In this article, we will cover the most common questions people ask about PPI and how best to approach the seller.
Just a quick note, a PPI is different from a DMV basic inspection like an annual car inspection which is required for the state.
What Is a Pre-Purchase Car Inspection?
A car pre-purchase inspection is a comprehensive look at how well a vehicle runs. You want to make sure it doesn't cost you money later. This is an investment to avoid possible headaches later. The technician will provide a detailed assessment of the condition of the car.

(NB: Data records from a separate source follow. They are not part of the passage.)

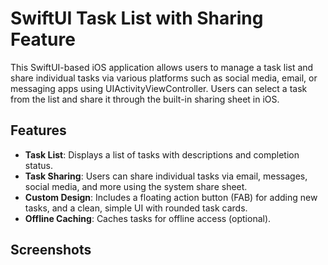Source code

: # SwiftUI Task List with Sharing Feature

This SwiftUI-based iOS application allows users to manage a task list and share individual tasks via various platforms such as social media, email, or messaging apps using UIActivityViewController. Users can select a task from the list and share it through the built-in sharing sheet in iOS.

## Features

- **Task List**: Displays a list of tasks with descriptions and completion status.
- **Task Sharing**: Users can share individual tasks via email, messages, social media, and more using the system share sheet.
- **Custom Design**: Includes a floating action button (FAB) for adding new tasks, and a clean, simple UI with rounded task cards.
- **Offline Caching**: Caches tasks for offline access (optional).

## Screenshots


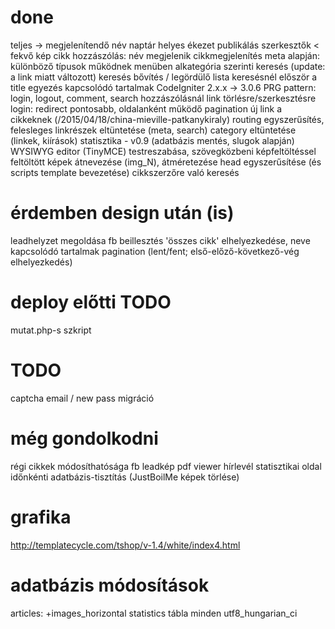 done
====
teljes -> megjelenítendő név
naptár helyes ékezet
publikálás szerkesztők <
fekvő kép
cikk hozzászólás: név megjelenik
cikkmegjelenítés meta alapján: különböző típusok működnek
menüben alkategória szerinti keresés (update: a link miatt változott)
keresés bővítés / legördülő lista
keresésnél először a title egyezés
kapcsolódó tartalmak
CodeIgniter 2.x.x -> 3.0.6
PRG pattern: login, logout, comment, search
hozzászólásnál link törlésre/szerkesztésre
login: redirect
pontosabb, oldalanként működő pagination
új link a cikkeknek (/2015/04/18/china-mieville-patkanykiraly)
routing egyszerűsítés, felesleges linkrészek eltüntetése (meta, search)
category eltüntetése (linkek, kiírások)
statisztika - v0.9 (adatbázis mentés, slugok alapján)
WYSIWYG editor (TinyMCE) testreszabása, szövegközbeni képfeltöltéssel
feltöltött képek átnevezése (img_N), átméretezése
head egyszerűsítése (és scripts template bevezetése)
cikkszerzőre való keresés

érdemben design után (is)
=========================
leadhelyzet megoldása
fb beillesztés
'összes cikk' elhelyezkedése, neve
kapcsolódó tartalmak
pagination (lent/fent; első-előző-következő-vég elhelyezkedés)

deploy előtti TODO
==================
mutat.php-s szkript

TODO
====
captcha
email / new pass
migráció

még gondolkodni
===============
régi cikkek módosíthatósága
fb leadkép
pdf viewer
hírlevél
statisztikai oldal
időnkénti adatbázis-tisztítás (JustBoilMe képek törlése)

grafika
=======
http://templatecycle.com/tshop/v-1.4/white/index4.html

adatbázis módosítások
=====================
articles: +images_horizontal
statistics tábla
minden utf8_hungarian_ci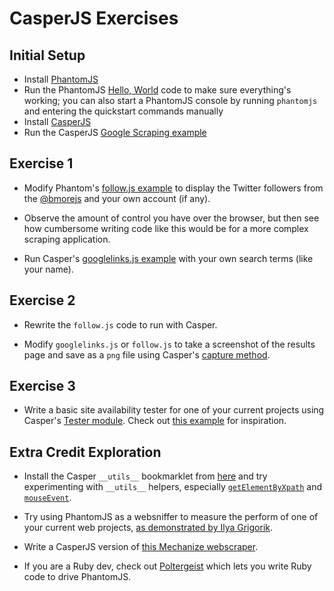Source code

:CasperJS Exercises
==================

Initial Setup
-------------
* Install [PhantomJS](http://phantomjs.org/download.html)
* Run the PhantomJS [Hello, World](http://code.google.com/p/phantomjs/wiki/QuickStart) code to make sure everything's working; you can also start a PhantomJS console by running `phantomjs` and entering the quickstart commands manually
* Install [CasperJS](http://casperjs.org/installation.html)
* Run the CasperJS [Google Scraping example](http://casperjs.org/quickstart.html)

Exercise 1
----------
* Modify Phantom's [follow.js example](https://github.com/subelsky/casperjs_exercises/blob/master/js/examples/follow.js) to display
the Twitter followers from the [@bmorejs](https://twitter.com/bmorejs) and your own account (if any).

* Observe the amount of control you have over the browser, but then see how cumbersome writing code like this would be for a more
complex scraping application.

* Run Casper's [googlelinks.js example](https://github.com/subelsky/casperjs_exercises/blob/master/js/examples/googlelinks.js) with your own
search terms (like your name).

Exercise 2
----------
* Rewrite the `follow.js` code to run with Casper.

* Modify `googlelinks.js` or `follow.js` to take a screenshot of the results page and save as a `png` file using Casper's [capture method](http://casperjs.org/api.html#casper.capture).

Exercise 3
----------
* Write a basic site availability tester for one of your current projects using Casper's [Tester module](http://casperjs.org/api.html#tester.assert).
Check out [this example](https://github.com/n1k0/casperjs/blob/master/samples/googletesting.js) for inspiration.

Extra Credit Exploration
---------------------------
* Install the Casper `__utils__` bookmarklet from [here](http://casperjs.org/api.html#client-utils) and try experimenting with `__utils__` helpers,
especially [`getElementByXpath`](http://casperjs.org/api.html#clientutils.getElementByXPath) and [`mouseEvent`](http://casperjs.org/api.html#clientutils.mouseEvent).

* Try using PhantomJS as a websniffer to measure the perform of one of your current web projects,
[as demonstrated by Ilya Grigorik](http://www.igvita.com/2012/08/28/web-performance-power-tool-http-archive-har/).

* Write a CasperJS version of [this Mechanize webscraper](https://github.com/subelsky/baltimore_property).

* If you are a Ruby dev, check out [Poltergeist](https://github.com/jonleighton/poltergeist) which lets you write Ruby code to drive PhantomJS.

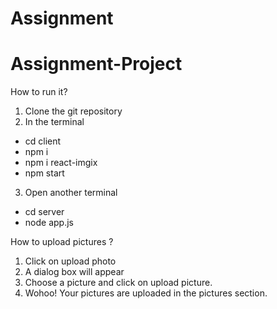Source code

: # Assignment
# Assignment-Project

How to run it?
1. Clone the git repository
2. In the terminal 
  * cd client
  * npm i 
  * npm i react-imgix
  * npm start
 3. Open another terminal
  * cd server
  * node app.js
 
 How to upload pictures ?
 1. Click on upload photo 
 2. A dialog box will appear
 3. Choose a picture and click on upload picture.
 4.  Wohoo! Your pictures are uploaded in the pictures section.
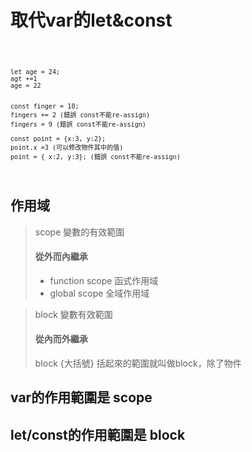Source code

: # 取代var的let&const

<code>

    let age = 24;
    agt +=1
    age = 22


    const finger = 10;
    fingers += 2 (錯誤 const不能re-assign)
    fingers = 9 (錯誤 const不能re-assign)

    const point = {x:3, y:2};
    point.x =3 (可以修改物件其中的值)
    point = { x:2, y:3}; (錯誤 const不能re-assign)

</code>

## 作用域
> scope 變數的有效範圍 
> #### 從外而內繼承
> - function scope 函式作用域
> - global scope  全域作用域

> block 變數有效範圍
> #### 從內而外繼承
> block
> {大括號} 括起來的範圍就叫做block，除了物件

## var的作用範圍是 scope
## let/const的作用範圍是 block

Before you order a PPI, you should have already reviewed the vehicle history report and seen the car. If the history report looks good and the car seems like a decent buy, a PPI will help uncover any other potential issues. They will scan the car, put it on a lift and check for leaks. It is a very comprehensive vehicle inspection that offers some protection from hidden damage or repairs.
The pre-purchase vehicle inspection should take a day or so. When I scouted around, some shops said it would take a few hours while the dealership informed me that it would take a day or so.
Not all PPIs are the same, you will need to speak to the auto shop and ask them if they offer PPI services.
How to Choose an Auto Shop for a PPI?
There are several factors to take into account when choosing a pre-purchase car inspection shop. Here are some questions you should ask yourself about every one.
1. How long has the company been around?
2. What do the customer reviews say?
3. What do they charge per PPI?
4. Do they specialize with the manufacturer or handle all types of brands?
5. How long does the PPI take?
When shopping around for a PPI, do a quick search for PPI "name brand"? Depending on your location, you might be better off with an indie shop. I'm located in a metropolitan area and I was able to select a dealership.
I would typically have my local indie shop review the car but cost wise, the difference in PPI prices was only $100+ or so. Thus I opted for a dealership to perform the PPI.
A PPI is a good way to make sure your car is running smoothly before buying it. But what exactly goes into one? There are many different types of inspections out there, and some are better than others. Here’s what you need to know about a PPI.
Various Aspects of a PPI
There are several different areas looked at during a PPIs, including:
- Visual inspection – During a visual inspection, mechanics look over the exterior of the car, checking for dents, scratches, rust, etc. This type of inspection usually takes less than 15 minutes.
- Mechanical inspection – Mechanics take a closer look inside the car, looking for problems that aren’t visible during a visual inspection. These include things like fluid leaks, broken parts, worn tires, faulty wiring, etc. Depending on the situation, mechanical inspections can last anywhere from 30 minutes to several hours.
- Road Test - The technician should road test the car to get a better idea on how the car accelerates, drives, stops and steers. This will help reveal any issues and safety conditions that are not covered under the Visual or mechanical inspection.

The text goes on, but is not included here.